* **Your objective**
Return every line of the data below that includes the string "Raum".

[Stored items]

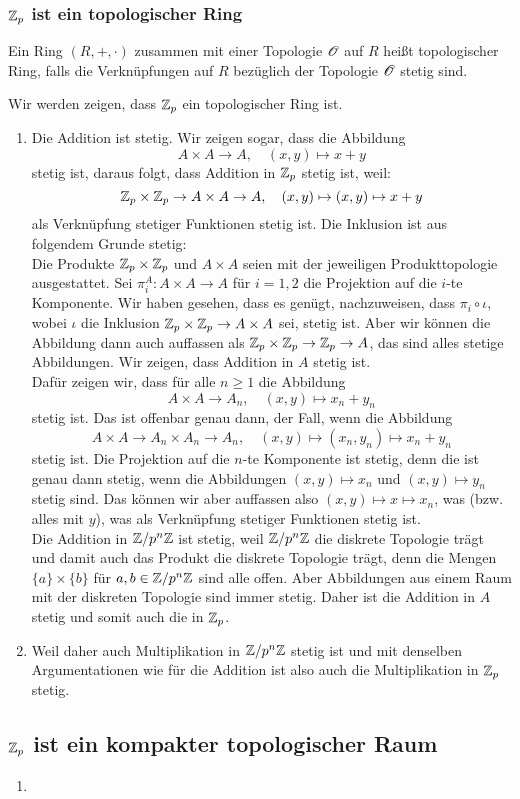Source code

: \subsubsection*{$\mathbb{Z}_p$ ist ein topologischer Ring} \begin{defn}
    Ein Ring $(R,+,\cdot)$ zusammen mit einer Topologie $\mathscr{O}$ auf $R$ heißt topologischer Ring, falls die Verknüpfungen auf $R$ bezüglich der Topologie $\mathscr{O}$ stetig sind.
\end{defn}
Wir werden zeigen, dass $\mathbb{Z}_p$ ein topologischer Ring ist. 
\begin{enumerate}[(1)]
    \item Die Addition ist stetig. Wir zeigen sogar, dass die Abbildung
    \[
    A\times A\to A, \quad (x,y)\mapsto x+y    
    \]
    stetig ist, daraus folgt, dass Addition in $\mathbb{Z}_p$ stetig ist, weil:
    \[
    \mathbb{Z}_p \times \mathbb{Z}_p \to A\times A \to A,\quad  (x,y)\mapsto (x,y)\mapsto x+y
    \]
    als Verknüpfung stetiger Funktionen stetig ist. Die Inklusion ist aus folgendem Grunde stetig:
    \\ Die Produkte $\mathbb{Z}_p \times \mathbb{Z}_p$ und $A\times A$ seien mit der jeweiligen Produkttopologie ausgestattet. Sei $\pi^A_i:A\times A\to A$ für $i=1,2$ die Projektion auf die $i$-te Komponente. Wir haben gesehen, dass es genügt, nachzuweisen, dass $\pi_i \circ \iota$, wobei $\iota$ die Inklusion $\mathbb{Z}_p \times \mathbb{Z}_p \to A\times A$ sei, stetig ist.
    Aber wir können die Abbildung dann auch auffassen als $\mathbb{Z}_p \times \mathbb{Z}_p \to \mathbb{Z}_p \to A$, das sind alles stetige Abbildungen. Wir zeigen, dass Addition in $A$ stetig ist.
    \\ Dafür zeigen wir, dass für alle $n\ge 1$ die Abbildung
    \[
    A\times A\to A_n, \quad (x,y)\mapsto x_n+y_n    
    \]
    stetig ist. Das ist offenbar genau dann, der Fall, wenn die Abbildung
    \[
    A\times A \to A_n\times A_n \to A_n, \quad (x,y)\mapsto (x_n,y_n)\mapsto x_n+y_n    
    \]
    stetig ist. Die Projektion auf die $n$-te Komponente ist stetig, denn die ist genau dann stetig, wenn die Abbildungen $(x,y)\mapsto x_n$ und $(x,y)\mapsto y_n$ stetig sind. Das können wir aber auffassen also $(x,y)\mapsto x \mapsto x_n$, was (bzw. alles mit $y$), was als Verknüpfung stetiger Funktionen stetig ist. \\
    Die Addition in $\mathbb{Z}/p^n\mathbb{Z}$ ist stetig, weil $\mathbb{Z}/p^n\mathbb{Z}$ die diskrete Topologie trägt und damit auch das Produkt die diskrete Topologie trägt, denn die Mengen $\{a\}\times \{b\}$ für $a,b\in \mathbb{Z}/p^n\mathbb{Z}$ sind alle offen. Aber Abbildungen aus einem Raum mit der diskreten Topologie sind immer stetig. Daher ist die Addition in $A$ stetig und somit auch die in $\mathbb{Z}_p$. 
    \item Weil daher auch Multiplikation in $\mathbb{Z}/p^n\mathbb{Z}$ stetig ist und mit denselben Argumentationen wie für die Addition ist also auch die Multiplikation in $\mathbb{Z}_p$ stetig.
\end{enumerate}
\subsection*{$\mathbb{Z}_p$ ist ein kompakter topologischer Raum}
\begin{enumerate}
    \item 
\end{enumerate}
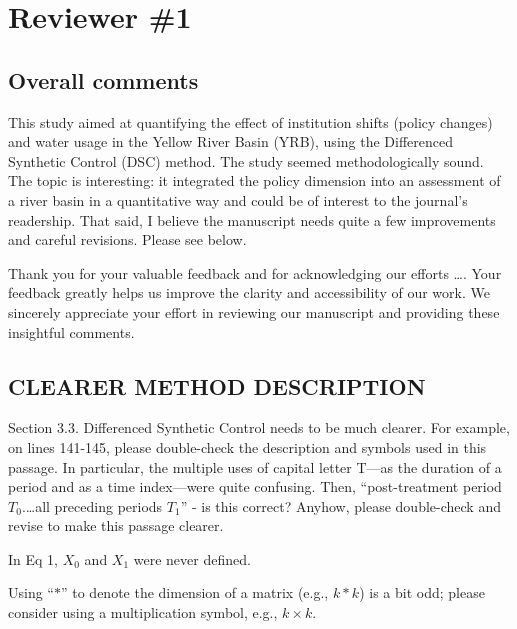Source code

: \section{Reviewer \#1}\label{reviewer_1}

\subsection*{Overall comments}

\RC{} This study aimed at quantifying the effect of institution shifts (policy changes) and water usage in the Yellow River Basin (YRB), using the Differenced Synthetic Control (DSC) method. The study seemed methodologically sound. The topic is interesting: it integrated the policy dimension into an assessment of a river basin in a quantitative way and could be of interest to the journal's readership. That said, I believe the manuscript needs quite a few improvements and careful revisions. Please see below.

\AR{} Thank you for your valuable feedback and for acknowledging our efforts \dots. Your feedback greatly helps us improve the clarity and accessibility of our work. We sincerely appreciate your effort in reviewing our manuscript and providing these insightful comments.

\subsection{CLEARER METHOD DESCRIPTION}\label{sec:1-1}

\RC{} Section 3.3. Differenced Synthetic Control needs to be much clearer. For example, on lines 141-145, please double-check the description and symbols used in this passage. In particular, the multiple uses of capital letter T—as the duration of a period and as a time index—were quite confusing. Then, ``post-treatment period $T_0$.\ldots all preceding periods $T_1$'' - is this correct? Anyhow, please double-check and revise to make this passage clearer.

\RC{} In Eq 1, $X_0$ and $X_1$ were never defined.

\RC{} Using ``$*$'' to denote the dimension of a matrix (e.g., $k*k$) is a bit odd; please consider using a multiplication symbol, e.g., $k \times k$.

* **Solution to the problem**
    Die Addition in $\mathbb{Z}/p^n\mathbb{Z}$ ist stetig, weil $\mathbb{Z}/p^n\mathbb{Z}$ die diskrete Topologie trägt und damit auch das Produkt die diskrete Topologie trägt, denn die Mengen $\{a\}\times \{b\}$ für $a,b\in \mathbb{Z}/p^n\mathbb{Z}$ sind alle offen. Aber Abbildungen aus einem Raum mit der diskreten Topologie sind immer stetig. Daher ist die Addition in $A$ stetig und somit auch die in $\mathbb{Z}_p$. 
\subsection*{$\mathbb{Z}_p$ ist ein kompakter topologischer Raum}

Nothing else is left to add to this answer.